The Maybe/Either monad slows things down significantly. Does the use of some continuation monad for handling errors speeds things up? Is there such a thing as a "builtin continuation monad" or a "buitin error monad"? By builtin I mean something like ST.
Benchmark:
import Criterion.Main
unsafeDiv x 0 = error "division by zero"
unsafeDiv x y = x `div` y
safeDiv x 0 = Nothing
safeDiv x y = Just (x `div` y)
test1 :: Int -> [Int]
test1 n = map (n `unsafeDiv`) [n,n-1..1]
test2 :: Int -> Maybe [Int]
test2 n = mapM (n `safeDiv`) [n-1,n-2..0]
test3 :: Int -> Maybe [Int]
test3 n = test3' Just [n-1,n-2..0]
where test3' k [] = k []
test3' k (0:ns) = Nothing
test3' k (n:ns) = test3' (k . (n:)) ns
main = defaultMain
[ bench "test1" (nf test1 100000)
, bench "test2" (nf test2 100000)
, bench "test3" (nf test3 100000)
]
Normally using Maybe/Either should not slow things down. However, if Maybe/Either really is your bottleneck, you can try using a CPS-based Maybe monad like in the contstuff package. Another possibility is to use the Cont monad with escape routes.
In any case, I don't believe that Maybe and Either are the bottlenecks. You might be using them wrong for example by forcing too much. It is a common misbelief that all performance problems can be solved by using seq
.
I've had some success with a rather horrible hand written monad that uses something like
newtype M r a = M { runM :: r -> (# Bool, a #) }
where I treat the Bool like the Maybe constructor and in the Nothing case put an error in for 'a'. I usually use this when I have more structure (an environment e, state, logs, etc.), so I'm not sure how well it would pay off when it is this simple but the monad looks something like:
instance Monad (M r) where
return a = M (\_ -> (# True, a #))
M f >>= k = M (\r -> case f r of
(# True, a #) -> runM (k a) r
(# False, _ #) -> (# False, undefined #))
fail _ = M (\_ -> (# False, undefined #))
This has the benefit that we don't construct any thing on the heap, just the stack.
However, you need to be careful to be strict in all the right places. It is easy to accidentally build a thunk in your state which can kill your performance.
If you are feeling daring you can smuggle an unsafeCoerce
d error through in the 'a' slot on failure as well and extract it at the end, or you can just translate the Bool
into a Maybe e
but you need to be careful, because you don't want to build up a tower of unsafeCoerces defeating all the work you went through to get this far.
The effectiveness of this approach depends on how much the overhead of building and tearing down Maybe frames is vs. the mental and execution time costs of distributing the code for dealing about failure across a lot of different places in the code. Note how >>= has to effectively unwind the Failure case manually.

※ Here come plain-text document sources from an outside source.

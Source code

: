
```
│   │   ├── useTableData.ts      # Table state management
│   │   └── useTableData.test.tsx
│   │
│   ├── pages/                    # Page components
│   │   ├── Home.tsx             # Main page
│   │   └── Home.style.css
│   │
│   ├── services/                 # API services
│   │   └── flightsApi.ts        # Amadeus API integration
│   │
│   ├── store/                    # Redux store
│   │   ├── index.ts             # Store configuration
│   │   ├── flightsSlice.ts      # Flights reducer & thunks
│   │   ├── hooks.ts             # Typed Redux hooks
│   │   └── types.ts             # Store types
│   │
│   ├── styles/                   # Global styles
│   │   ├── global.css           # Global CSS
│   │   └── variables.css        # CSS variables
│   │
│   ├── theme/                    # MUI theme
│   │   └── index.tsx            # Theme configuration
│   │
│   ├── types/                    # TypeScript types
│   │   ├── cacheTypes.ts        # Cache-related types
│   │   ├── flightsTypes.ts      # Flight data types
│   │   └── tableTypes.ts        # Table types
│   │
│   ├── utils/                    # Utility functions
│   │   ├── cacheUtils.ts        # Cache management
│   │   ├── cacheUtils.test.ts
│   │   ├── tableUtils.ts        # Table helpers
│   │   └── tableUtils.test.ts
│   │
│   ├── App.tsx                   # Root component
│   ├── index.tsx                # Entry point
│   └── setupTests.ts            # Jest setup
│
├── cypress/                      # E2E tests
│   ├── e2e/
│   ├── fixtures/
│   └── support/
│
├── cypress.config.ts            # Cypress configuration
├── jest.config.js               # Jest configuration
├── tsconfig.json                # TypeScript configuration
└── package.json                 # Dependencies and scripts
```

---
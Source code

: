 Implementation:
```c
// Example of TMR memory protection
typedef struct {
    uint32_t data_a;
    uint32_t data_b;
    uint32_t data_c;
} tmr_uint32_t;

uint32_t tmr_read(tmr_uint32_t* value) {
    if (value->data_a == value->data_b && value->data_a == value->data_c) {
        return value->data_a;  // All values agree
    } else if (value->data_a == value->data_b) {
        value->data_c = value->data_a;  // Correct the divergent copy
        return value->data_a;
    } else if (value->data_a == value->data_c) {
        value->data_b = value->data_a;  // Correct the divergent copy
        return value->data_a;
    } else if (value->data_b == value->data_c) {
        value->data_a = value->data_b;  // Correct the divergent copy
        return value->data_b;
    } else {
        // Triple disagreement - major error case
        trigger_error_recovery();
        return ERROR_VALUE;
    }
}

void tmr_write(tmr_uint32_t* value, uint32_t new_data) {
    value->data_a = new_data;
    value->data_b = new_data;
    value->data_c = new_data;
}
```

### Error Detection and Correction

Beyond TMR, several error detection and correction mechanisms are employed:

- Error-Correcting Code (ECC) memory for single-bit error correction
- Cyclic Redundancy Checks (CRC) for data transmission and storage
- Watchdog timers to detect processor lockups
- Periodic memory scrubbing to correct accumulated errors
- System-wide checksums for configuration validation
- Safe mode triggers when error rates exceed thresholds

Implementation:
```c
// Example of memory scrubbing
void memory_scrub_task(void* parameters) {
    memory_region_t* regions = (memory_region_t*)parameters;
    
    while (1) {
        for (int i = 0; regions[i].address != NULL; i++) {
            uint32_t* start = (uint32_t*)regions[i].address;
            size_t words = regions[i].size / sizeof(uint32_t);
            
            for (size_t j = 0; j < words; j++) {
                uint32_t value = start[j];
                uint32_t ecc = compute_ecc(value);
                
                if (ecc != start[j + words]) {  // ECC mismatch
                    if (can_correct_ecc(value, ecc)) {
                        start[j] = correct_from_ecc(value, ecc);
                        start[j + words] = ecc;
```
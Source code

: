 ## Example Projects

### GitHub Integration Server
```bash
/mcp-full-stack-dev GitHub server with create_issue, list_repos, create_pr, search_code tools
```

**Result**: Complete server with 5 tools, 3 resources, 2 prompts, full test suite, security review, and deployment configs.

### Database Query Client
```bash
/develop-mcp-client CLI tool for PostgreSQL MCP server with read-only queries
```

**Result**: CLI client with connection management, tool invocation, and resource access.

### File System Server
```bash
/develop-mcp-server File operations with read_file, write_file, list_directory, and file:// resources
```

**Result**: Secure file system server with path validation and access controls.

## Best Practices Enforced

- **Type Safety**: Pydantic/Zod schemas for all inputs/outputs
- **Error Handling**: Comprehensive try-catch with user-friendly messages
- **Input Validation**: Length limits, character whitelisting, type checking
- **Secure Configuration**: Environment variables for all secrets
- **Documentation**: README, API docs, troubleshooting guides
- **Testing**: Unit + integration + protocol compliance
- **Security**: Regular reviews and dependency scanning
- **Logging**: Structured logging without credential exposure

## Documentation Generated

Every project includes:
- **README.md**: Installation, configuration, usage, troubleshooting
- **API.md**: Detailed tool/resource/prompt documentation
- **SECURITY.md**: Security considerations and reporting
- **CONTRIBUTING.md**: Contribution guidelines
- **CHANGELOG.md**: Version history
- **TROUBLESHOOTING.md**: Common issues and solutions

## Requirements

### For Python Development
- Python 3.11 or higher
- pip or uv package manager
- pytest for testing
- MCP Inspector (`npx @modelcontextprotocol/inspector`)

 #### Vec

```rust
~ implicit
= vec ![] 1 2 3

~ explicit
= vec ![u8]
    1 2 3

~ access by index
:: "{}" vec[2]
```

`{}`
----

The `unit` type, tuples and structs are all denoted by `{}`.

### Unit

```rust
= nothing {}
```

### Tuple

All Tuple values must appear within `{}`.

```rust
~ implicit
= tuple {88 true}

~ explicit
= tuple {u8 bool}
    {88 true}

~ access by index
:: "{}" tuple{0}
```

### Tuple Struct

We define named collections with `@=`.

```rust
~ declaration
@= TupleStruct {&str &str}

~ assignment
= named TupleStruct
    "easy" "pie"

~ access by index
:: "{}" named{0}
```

Control.Exception provides try/catch/finally in the IO monad. Which makes them usable in the ST monad as well (assuming you are careful.) The throw equations are usable in pure code. I suspect (though I have not verified) the exception mechanism is efficient. While not the same as using a monad transformer to provide failure control flow, sometimes exceptions are the right solution.